• **Exercise objective**: Repeat all of the records exactly, leaving out the pictures.
_____
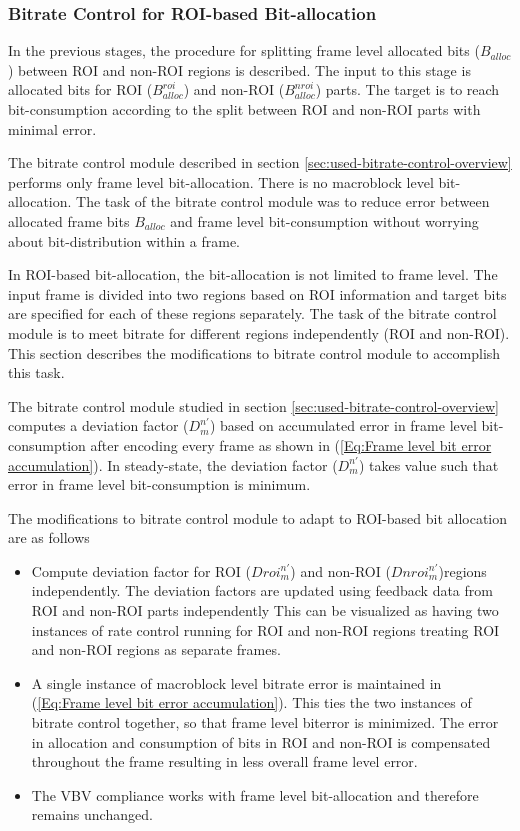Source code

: \documentclass[11pt]{article} %
\begin{document}
\subsubsection{Bitrate Control for ROI-based Bit-allocation}
In the previous stages, the procedure for splitting frame level allocated bits ({$B_{alloc}$}) between ROI and non-ROI regions is described. The input to this stage is allocated bits for ROI ($B_{alloc}^{roi}$) and non-ROI ($B_{alloc}^{nroi}$) parts. The target is to reach bit-consumption according to the split between ROI and non-ROI parts with minimal error. 

The bitrate control module described in section \ref{sec:used-bitrate-control-overview} performs only frame level bit-allocation. There is no macroblock level bit-allocation. The task of the bitrate control module was to reduce error between allocated frame bits $B_{alloc}$ and frame level bit-consumption without worrying about bit-distribution within a frame. 

In ROI-based bit-allocation, the bit-allocation is not limited to frame level. The input frame is divided into two regions based on ROI information and target bits are specified for each of these regions separately. The task of the bitrate control module is to meet bitrate for different regions independently (ROI and non-ROI). This section describes the modifications to bitrate control module  to accomplish this task.

The bitrate control module studied in section \ref{sec:used-bitrate-control-overview} computes a deviation factor ($D_m^{n'}$) based on accumulated error in frame level bit-consumption after encoding every frame as shown in (\ref{Eq:Frame level bit error accumulation}). In steady-state, the deviation factor ($D_m^{n'}$) takes value such that error in frame level bit-consumption is minimum. 

The modifications to bitrate control module to adapt to ROI-based bit allocation are as follows
\begin{itemize}
	\item Compute deviation factor for ROI ($Droi_m^{n'}$) and non-ROI ($Dnroi_m^{n'}$)regions independently. The deviation factors are updated using feedback data from ROI and non-ROI parts independently This can be visualized as having two instances of rate control running for ROI and non-ROI regions treating ROI and non-ROI regions as separate frames.
	\item A single instance of macroblock level bitrate error is maintained in (\ref{Eq:Frame level bit error accumulation}). This ties the two instances of bitrate control together, so that frame level biterror is minimized. The error in allocation and consumption of bits in ROI and non-ROI is compensated throughout the frame resulting in less overall frame level error.
	\item The VBV compliance works with frame level bit-allocation and therefore remains unchanged.
\end{itemize} 
\end{document}
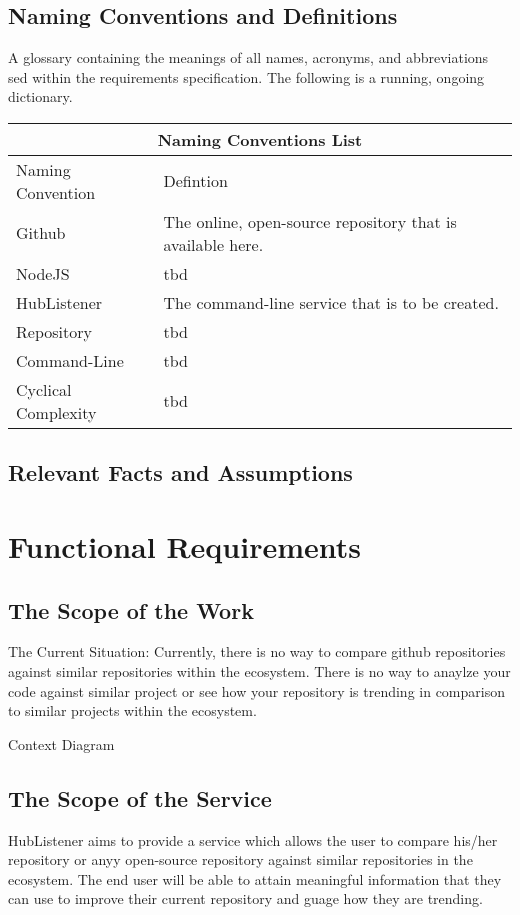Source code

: \documentclass{article}
\begin{document}
\subsection{Naming Conventions and Definitions}

A glossary containing the meanings of all names, acronyms, and abbreviations sed within the requirements specification. The following is a running, ongoing dictionary. 
\newline
\begin{tabular}{ |p{6cm}||p{6cm}|  }
 \hline
 \multicolumn{2}{|c|}{Naming Conventions List} \\
 \hline
 Naming        Convention & Defintion\\
 \hline 
Github & The online, open-source repository that is available here. \\
\hline
NodeJS & tbd \\
\hline
HubListener & The command-line service that is to be created.\\
\hline
Repository & tbd\\
\hline
Command-Line & tbd\\
\hline
Cyclical Complexity & tbd\\
\hline 
\end{tabular}

\subsection{Relevant Facts and Assumptions}

\newpage
\section{Functional Requirements}

\subsection{The Scope of the Work}


The Current Situation: 
Currently, there is no way to compare github repositories against similar repositories within the ecosystem. There is no way to anaylze your code against similar project or see how your repository is trending in comparison to similar projects within the ecosystem. 


Context Diagram 

\subsection{The Scope of the Service}
HubListener aims to provide a service which allows the user to compare his/her repository or anyy open-source repository against similar repositories in the ecosystem. The end user will  be able to attain meaningful information that they can use to improve their current repository and guage how they are trending. 
\newline
\end{document}
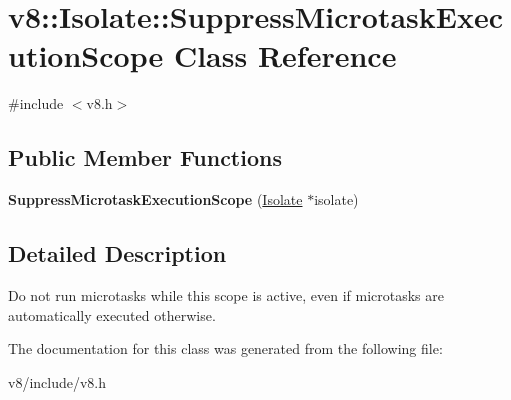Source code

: \hypertarget{classv8_1_1Isolate_1_1SuppressMicrotaskExecutionScope}{}\section{v8\+:\+:Isolate\+:\+:Suppress\+Microtask\+Execution\+Scope Class Reference}
\label{classv8_1_1Isolate_1_1SuppressMicrotaskExecutionScope}


{\ttfamily \#include $<$v8.\+h$>$}

\subsection*{Public Member Functions}
\begin{DoxyCompactItemize}
\item 
{\bfseries Suppress\+Microtask\+Execution\+Scope} (\hyperlink{classv8_1_1Isolate}{Isolate} $\ast$isolate)\hypertarget{classv8_1_1Isolate_1_1SuppressMicrotaskExecutionScope_a846d7dd39f4cfad4dfc4c8c785e4a65e}{}\label{classv8_1_1Isolate_1_1SuppressMicrotaskExecutionScope_a846d7dd39f4cfad4dfc4c8c785e4a65e}

\end{DoxyCompactItemize}


\subsection{Detailed Description}
Do not run microtasks while this scope is active, even if microtasks are automatically executed otherwise. 

The documentation for this class was generated from the following file\+:\begin{DoxyCompactItemize}
\item 
v8/include/v8.\+h\end{DoxyCompactItemize}
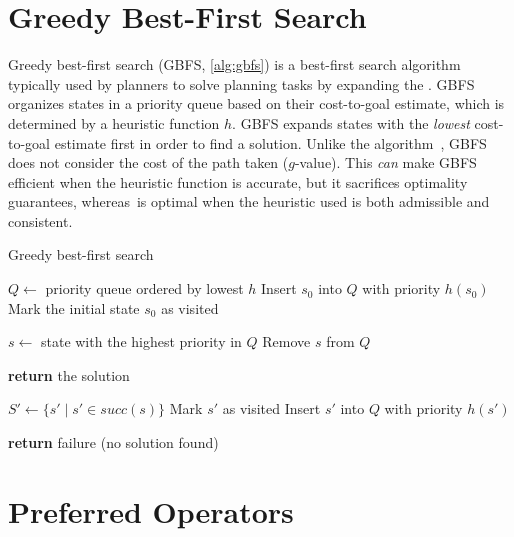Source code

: \documentclass[ppgc,diss,english]{iiufrgs}
\begin{document}
\section{Greedy Best-First Search}
\label{sec:background-gbfs}
Greedy best-first search (GBFS, \cref{alg:gbfs}) is a best-first search algorithm typically used by planners to solve planning tasks by expanding the \fsp. GBFS organizes states in a priority queue based on their cost-to-goal estimate, which is determined by a heuristic function $h$. GBFS expands states with the \emph{lowest} cost-to-goal estimate first in order to find a solution. Unlike the \astar algorithm~\cite{Hart.etal/1968}, GBFS does not consider the cost of the path taken ($g$-value). This \emph{can} make GBFS efficient when the heuristic function is accurate, but it sacrifices optimality guarantees, whereas~\astar is optimal when the heuristic used is both admissible and consistent.

\begin{algorithm}[tb]
\caption{Greedy best-first search}
\label{alg:gbfs}
\begin{algorithmic}[1]
  \State $Q \gets$ priority queue ordered by lowest $h$
    \State Insert $s_0$ into $Q$ with priority $h(s_0)$
    \State Mark the initial state $s_0$ as visited
  \EndIf

    \State $s \gets$ state with the highest priority in $Q$
    \State Remove $s$ from $Q$

      \State \textbf{return} the solution
    \EndIf

    \State $S' \gets \{s' \mid s' \in succ(s)\}$
        \State Mark $s'$ as visited
        \State Insert $s'$ into $Q$ with priority $h(s')$
      \EndIf
    \EndFor
  \EndWhile

  \State \textbf{return} failure (no solution found)
\EndProcedure
\end{algorithmic}
\end{algorithm}

\section{Preferred Operators}
\label{sec:background-preferred-operators}
\end{document}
_____
• **Result below**:
Source code

: \documentclass[11pt]{article} %
\begin{document}
\subsubsection{Bitrate Control for ROI-based Bit-allocation}
In the previous stages, the procedure for splitting frame level allocated bits ({$B_{alloc}$}) between ROI and non-ROI regions is described. The input to this stage is allocated bits for ROI ($B_{alloc}^{roi}$) and non-ROI ($B_{alloc}^{nroi}$) parts. The target is to reach bit-consumption according to the split between ROI and non-ROI parts with minimal error. 

The bitrate control module described in section \ref{sec:used-bitrate-control-overview} performs only frame level bit-allocation. There is no macroblock level bit-allocation. The task of the bitrate control module was to reduce error between allocated frame bits $B_{alloc}$ and frame level bit-consumption without worrying about bit-distribution within a frame. 

In ROI-based bit-allocation, the bit-allocation is not limited to frame level. The input frame is divided into two regions based on ROI information and target bits are specified for each of these regions separately. The task of the bitrate control module is to meet bitrate for different regions independently (ROI and non-ROI). This section describes the modifications to bitrate control module  to accomplish this task.

The bitrate control module studied in section \ref{sec:used-bitrate-control-overview} computes a deviation factor ($D_m^{n'}$) based on accumulated error in frame level bit-consumption after encoding every frame as shown in (\ref{Eq:Frame level bit error accumulation}). In steady-state, the deviation factor ($D_m^{n'}$) takes value such that error in frame level bit-consumption is minimum. 

The modifications to bitrate control module to adapt to ROI-based bit allocation are as follows
\begin{itemize}
	\item Compute deviation factor for ROI ($Droi_m^{n'}$) and non-ROI ($Dnroi_m^{n'}$)regions independently. The deviation factors are updated using feedback data from ROI and non-ROI parts independently This can be visualized as having two instances of rate control running for ROI and non-ROI regions treating ROI and non-ROI regions as separate frames.
	\item A single instance of macroblock level bitrate error is maintained in (\ref{Eq:Frame level bit error accumulation}). This ties the two instances of bitrate control together, so that frame level biterror is minimized. The error in allocation and consumption of bits in ROI and non-ROI is compensated throughout the frame resulting in less overall frame level error.
	\item The VBV compliance works with frame level bit-allocation and therefore remains unchanged.
\end{itemize} 
\end{document}
Source code

: \documentclass{article}
\begin{document}
\subsection{Naming Conventions and Definitions}

A glossary containing the meanings of all names, acronyms, and abbreviations sed within the requirements specification. The following is a running, ongoing dictionary. 
\newline
\begin{tabular}{ |p{6cm}||p{6cm}|  }
 \hline
 \multicolumn{2}{|c|}{Naming Conventions List} \\
 \hline
 Naming        Convention & Defintion\\
 \hline 
Github & The online, open-source repository that is available here. \\
\hline
NodeJS & tbd \\
\hline
HubListener & The command-line service that is to be created.\\
\hline
Repository & tbd\\
\hline
Command-Line & tbd\\
\hline
Cyclical Complexity & tbd\\
\hline 
\end{tabular}

\subsection{Relevant Facts and Assumptions}

\newpage
\section{Functional Requirements}

\subsection{The Scope of the Work}


The Current Situation: 
Currently, there is no way to compare github repositories against similar repositories within the ecosystem. There is no way to anaylze your code against similar project or see how your repository is trending in comparison to similar projects within the ecosystem. 


Context Diagram 

\subsection{The Scope of the Service}
HubListener aims to provide a service which allows the user to compare his/her repository or anyy open-source repository against similar repositories in the ecosystem. The end user will  be able to attain meaningful information that they can use to improve their current repository and guage how they are trending. 
\newline
\end{document}
Source code

: \hypertarget{classv8_1_1Isolate_1_1SuppressMicrotaskExecutionScope}{}\section{v8\+:\+:Isolate\+:\+:Suppress\+Microtask\+Execution\+Scope Class Reference}
\label{classv8_1_1Isolate_1_1SuppressMicrotaskExecutionScope}


{\ttfamily \#include $<$v8.\+h$>$}

\subsection*{Public Member Functions}
\begin{DoxyCompactItemize}
\item 
{\bfseries Suppress\+Microtask\+Execution\+Scope} (\hyperlink{classv8_1_1Isolate}{Isolate} $\ast$isolate)\hypertarget{classv8_1_1Isolate_1_1SuppressMicrotaskExecutionScope_a846d7dd39f4cfad4dfc4c8c785e4a65e}{}\label{classv8_1_1Isolate_1_1SuppressMicrotaskExecutionScope_a846d7dd39f4cfad4dfc4c8c785e4a65e}

\end{DoxyCompactItemize}


\subsection{Detailed Description}
Do not run microtasks while this scope is active, even if microtasks are automatically executed otherwise. 

The documentation for this class was generated from the following file\+:\begin{DoxyCompactItemize}
\item 
v8/include/v8.\+h\end{DoxyCompactItemize}
Source code

: \documentclass[ppgc,diss,english]{iiufrgs}
\begin{document}
\section{Greedy Best-First Search}
\label{sec:background-gbfs}
Greedy best-first search (GBFS, \cref{alg:gbfs}) is a best-first search algorithm typically used by planners to solve planning tasks by expanding the \fsp. GBFS organizes states in a priority queue based on their cost-to-goal estimate, which is determined by a heuristic function $h$. GBFS expands states with the \emph{lowest} cost-to-goal estimate first in order to find a solution. Unlike the \astar algorithm~\cite{Hart.etal/1968}, GBFS does not consider the cost of the path taken ($g$-value). This \emph{can} make GBFS efficient when the heuristic function is accurate, but it sacrifices optimality guarantees, whereas~\astar is optimal when the heuristic used is both admissible and consistent.

\begin{algorithm}[tb]
\caption{Greedy best-first search}
\label{alg:gbfs}
\begin{algorithmic}[1]
  \State $Q \gets$ priority queue ordered by lowest $h$
    \State Insert $s_0$ into $Q$ with priority $h(s_0)$
    \State Mark the initial state $s_0$ as visited
  \EndIf

    \State $s \gets$ state with the highest priority in $Q$
    \State Remove $s$ from $Q$

      \State \textbf{return} the solution
    \EndIf

    \State $S' \gets \{s' \mid s' \in succ(s)\}$
        \State Mark $s'$ as visited
        \State Insert $s'$ into $Q$ with priority $h(s')$
      \EndIf
    \EndFor
  \EndWhile

  \State \textbf{return} failure (no solution found)
\EndProcedure
\end{algorithmic}
\end{algorithm}

\section{Preferred Operators}
\label{sec:background-preferred-operators}
\end{document}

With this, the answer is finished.